[Opening SOURCE MATERIAL section]

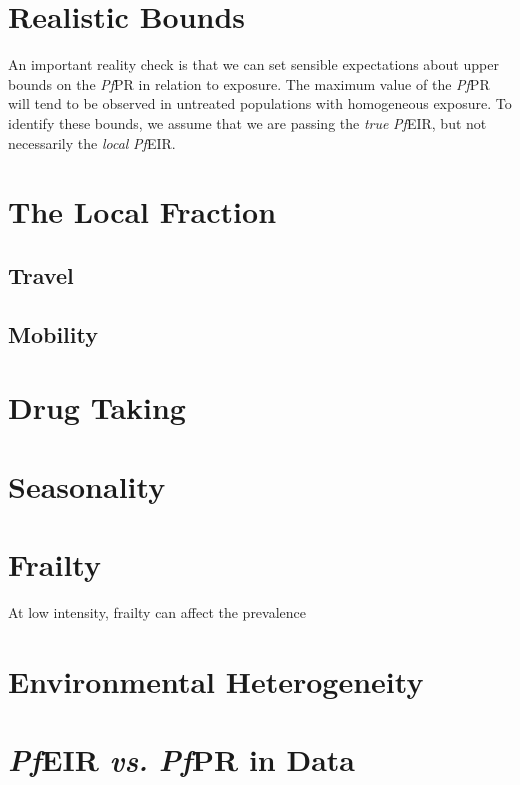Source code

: \documentclass[
]{book}
\begin{document}
\section{Realistic Bounds}\label{realistic-bounds}

An important reality check is that we can set sensible expectations about upper bounds on the \emph{Pf}PR in relation to exposure. The maximum value of the \emph{Pf}PR will tend to be observed in untreated populations with homogeneous exposure. To identify these bounds, we assume that we are passing the \emph{true} \emph{Pf}EIR, but not necessarily the \emph{local} \emph{Pf}EIR.

\section{The Local Fraction}\label{the-local-fraction}

\subsection{Travel}\label{travel-1}

\subsection{Mobility}\label{mobility}

\section{Drug Taking}\label{drug-taking-1}

\section{Seasonality}\label{seasonality-1}

\section{Frailty}\label{frailty}

At low intensity, frailty can affect the prevalence

\section{Environmental Heterogeneity}\label{environmental-heterogeneity-1}

\section{\texorpdfstring{\emph{Pf}EIR \emph{vs.} \emph{Pf}PR in Data}{PfEIR vs. PfPR in Data}}\label{pfeir-vs.-pfpr-in-data}
\end{document}

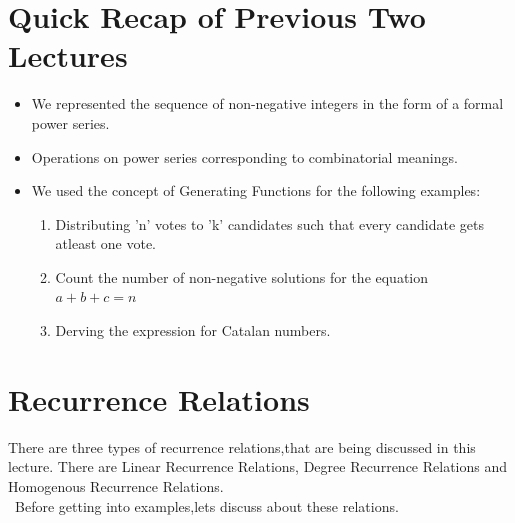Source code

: \newcommand{\RN}[1]{%
  \textup{\uppercase\expandafter{\romannumeral#1}}%
}


\section{Quick Recap of Previous Two Lectures}
 
\begin{itemize}
	\item We represented the sequence of non-negative integers in the form of a formal power series.
	\item Operations on power series corresponding to combinatorial meanings.
	\item We used the concept of Generating Functions for the following examples:
		\begin{enumerate}
			\item Distributing 'n' votes to 'k' candidates such that every candidate gets atleast one vote.
			\item Count the number of non-negative solutions for the equation $a+b+c=n$
			\item Derving the expression for Catalan numbers.
		\end{enumerate}		 
\end{itemize}

\section{Recurrence Relations}

There are three types of recurrence relations,that are being discussed in this lecture. There are Linear Recurrence Relations, Degree Recurrence Relations and Homogenous Recurrence Relations.\\ \ Before getting into examples,lets discuss about these relations.

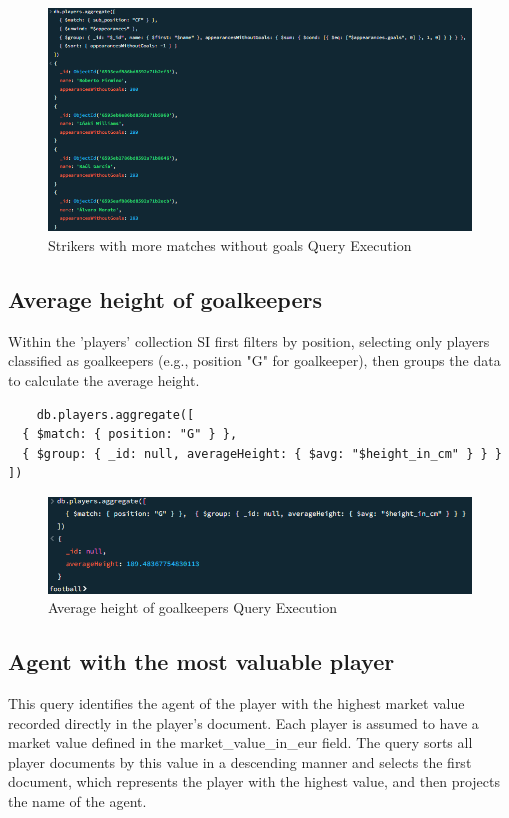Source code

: \documentclass{Configuration_Files/PoliMi3i_thesis}
\begin{document}
\begin{figure}[htbp]
    \centering
    \includegraphics[scale=1]{Images/Queries/Strikers_without_goals/swg.png}
    \caption{Strikers with more matches without goals Query Execution}
\end{figure}

\subsection{Average height of goalkeepers}
Within the 'players' collection SI first filters by position, selecting only players classified as goalkeepers (e.g., position "G" for goalkeeper), then groups the data to calculate the average height.
\begin{verbatim}
    db.players.aggregate([
  { $match: { position: "G" } },  
  { $group: { _id: null, averageHeight: { $avg: "$height_in_cm" } } }
])
\end{verbatim}

\begin{figure}[htbp]
    \centering
    \includegraphics[scale=1]{Images/Queries/Avg_goalkeepers_height/agh.png}
    \caption{Average height of goalkeepers Query Execution}
\end{figure}

\subsection{Agent with the most valuable player}
This query identifies the agent of the player with the highest market value recorded directly in the player's document. Each player is assumed to have a market value defined in the market\_value\_in\_eur field. The query sorts all player documents by this value in a descending manner and selects the first document, which represents the player with the highest value, and then projects the name of the agent.
\end{document}
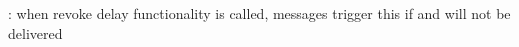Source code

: 
\begin{DoxyRefList}
\item[Global \mbox{\hyperlink{message_8c_af0eb4f46db2a45d736b02c2ac731fdba}{read\+Message}} (msg\+\_\+t $\ast$dest\+\_\+buffer, msg\+\_\+manager\+\_\+t $\ast$manager)]\label{bug__bug000001}%
%
\+: when \textquotesingle{}revoke delay\textquotesingle{} functionality is called, messages trigger this if and will not be delivered 
\end{DoxyRefList}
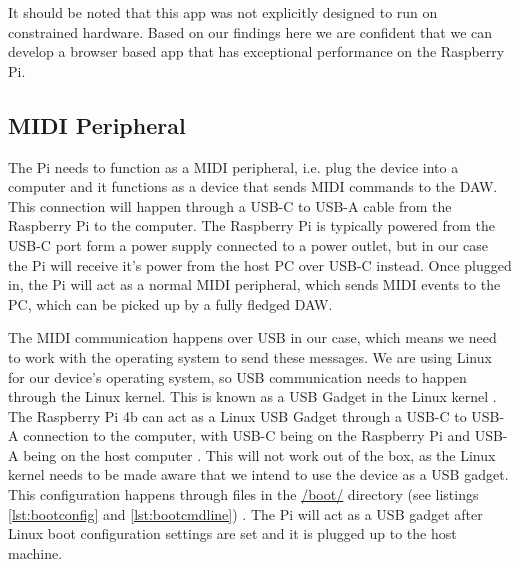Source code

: It should be noted that this app was not explicitly designed to run on constrained
hardware. Based on our findings here we are confident that we can develop a browser based
app that has exceptional performance on the Raspberry Pi.

\subsection{MIDI Peripheral}

The Pi needs to function as a MIDI peripheral, i.e. plug the device into a computer and it
functions as a device that sends MIDI commands to the DAW. This connection will happen
through a USB-C to USB-A cable from the Raspberry Pi to the computer. The Raspberry Pi is
typically powered from the USB-C port form a power supply connected to a power outlet, but
in our case the Pi will receive it's power from the host PC over USB-C instead. Once
plugged in, the Pi will act as a normal MIDI peripheral, which sends MIDI events to the
PC, which can be picked up by a fully fledged DAW.

The MIDI communication happens over USB in our case, which means we need to work with the
operating system to send these messages. We are using Linux for our device's operating
system, so USB communication needs to happen through the Linux kernel. This is known as a
USB Gadget in the Linux kernel \autocite{usbGadgetDocumentation}. The Raspberry Pi 4b can
act as a Linux USB Gadget through a USB-C to USB-A connection to the computer, with USB-C
being on the Raspberry Pi and USB-A being on the host computer
\autocite{raspberryPiGadgetSetup}. This will not work out of the box, as the Linux kernel
needs to be made aware that we intend to use the device as a USB gadget. This
configuration happens through files in the \url{/boot/} directory
(see listings \ref{lst:bootconfig} and
\ref{lst:bootcmdline}) \autocite{raspberryPiGadgetSetup}. The Pi will act as a USB
gadget after Linux boot configuration settings are set and it is plugged up to the host
machine.

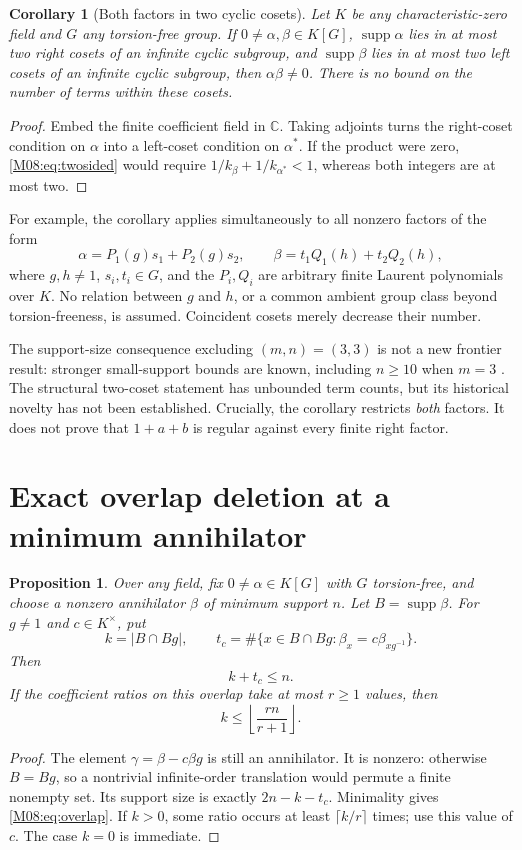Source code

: \documentclass[11pt,a4paper,oneside]{report}
\newtheorem{proposition}[theorem]{Proposition}
\newtheorem{corollary}[theorem]{Corollary}
\theoremstyle{definition}
\theoremstyle{remark}
\DeclareMathOperator{\supp}{supp}
\newcommand{\C}{\mathbb C}
\begin{document}
\begin{corollary}[Both factors in two cyclic cosets]\label{M08:cor:two}
Let $K$ be any characteristic-zero field and $G$ any torsion-free
group. If $0\ne\alpha,\beta\in K[G]$, $\supp\alpha$ lies in at
most two right cosets of an infinite cyclic subgroup, and
$\supp\beta$ lies in at most two left cosets of an infinite cyclic
subgroup, then $\alpha\beta\ne0$. There is no bound on the
number of terms within these cosets.
\end{corollary}
\begin{proof}
Embed the finite coefficient field in $\C$. Taking adjoints turns
the right-coset condition on $\alpha$ into a left-coset condition
on $\alpha^*$. If the product were zero, \eqref{M08:eq:twosided}
would require $1/k_\beta+1/k_{\alpha^*}<1$, whereas both
integers are at most two.
\end{proof}

For example, the corollary applies simultaneously to all nonzero
factors of the form
\[
\alpha=P_1(g)s_1+P_2(g)s_2,
\qquad
\beta=t_1Q_1(h)+t_2Q_2(h),
\]
where $g,h\ne1$, $s_i,t_i\in G$, and the $P_i,Q_i$ are arbitrary
finite Laurent polynomials over $K$. No relation between $g$
and $h$, or a common ambient group class beyond torsion-freeness,
is assumed. Coincident cosets merely decrease their number.

The support-size consequence excluding $(m,n)=(3,3)$ is not a new
frontier result: stronger small-support bounds are known, including
$n\ge10$ when $m=3$ \cite{B:ATsmall}. The structural two-coset statement
has unbounded term counts, but its historical novelty has not been
established. Crucially, the corollary restricts \emph{both} factors.
It does not prove that $1+a+b$ is regular against every finite
right factor.

\section{Exact overlap deletion at a minimum annihilator}

\begin{proposition}\label{M08:prop:overlap}
Over any field, fix $0\ne\alpha\in K[G]$ with $G$ torsion-free,
and choose a nonzero annihilator $\beta$ of minimum support $n$.
Let $B=\supp\beta$. For $g\ne1$ and $c\in K^\times$, put
\[
k=|B\cap Bg|,\qquad
t_c=\#\{x\in B\cap Bg:\beta_x=c\beta_{xg^{-1}}\}.
\]
Then
\begin{equation}\label{M08:eq:overlap}
\boxed{k+t_c\le n.}
\end{equation}
If the coefficient ratios on this overlap take at most $r\ge1$
values, then
\[
k\le\left\lfloor\frac{rn}{r+1}\right\rfloor.
\]
\end{proposition}
\begin{proof}
The element $\gamma=\beta-c\beta g$ is still an annihilator.
It is nonzero: otherwise $B=Bg$, so a nontrivial infinite-order
translation would permute a finite nonempty set. Its support size
is exactly $2n-k-t_c$. Minimality gives \eqref{M08:eq:overlap}.
If $k>0$, some ratio occurs at least $\lceil k/r\rceil$ times;
use this value of $c$. The case $k=0$ is immediate.
\end{proof}
\end{document}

[Closing SOURCE MATERIAL section]

== REQUIREMENT ==
An exact copy of the lines above, from the one containing "If the coefficient" through the one containing "The element $\gamma=\beta-c\beta", is the whole of the answer.

== THE ANSWER ==
If the coefficient ratios on this overlap take at most $r\ge1$
values, then
\[
k\le\left\lfloor\frac{rn}{r+1}\right\rfloor.
\]
\end{proposition}
\begin{proof}
The element $\gamma=\beta-c\beta g$ is still an annihilator.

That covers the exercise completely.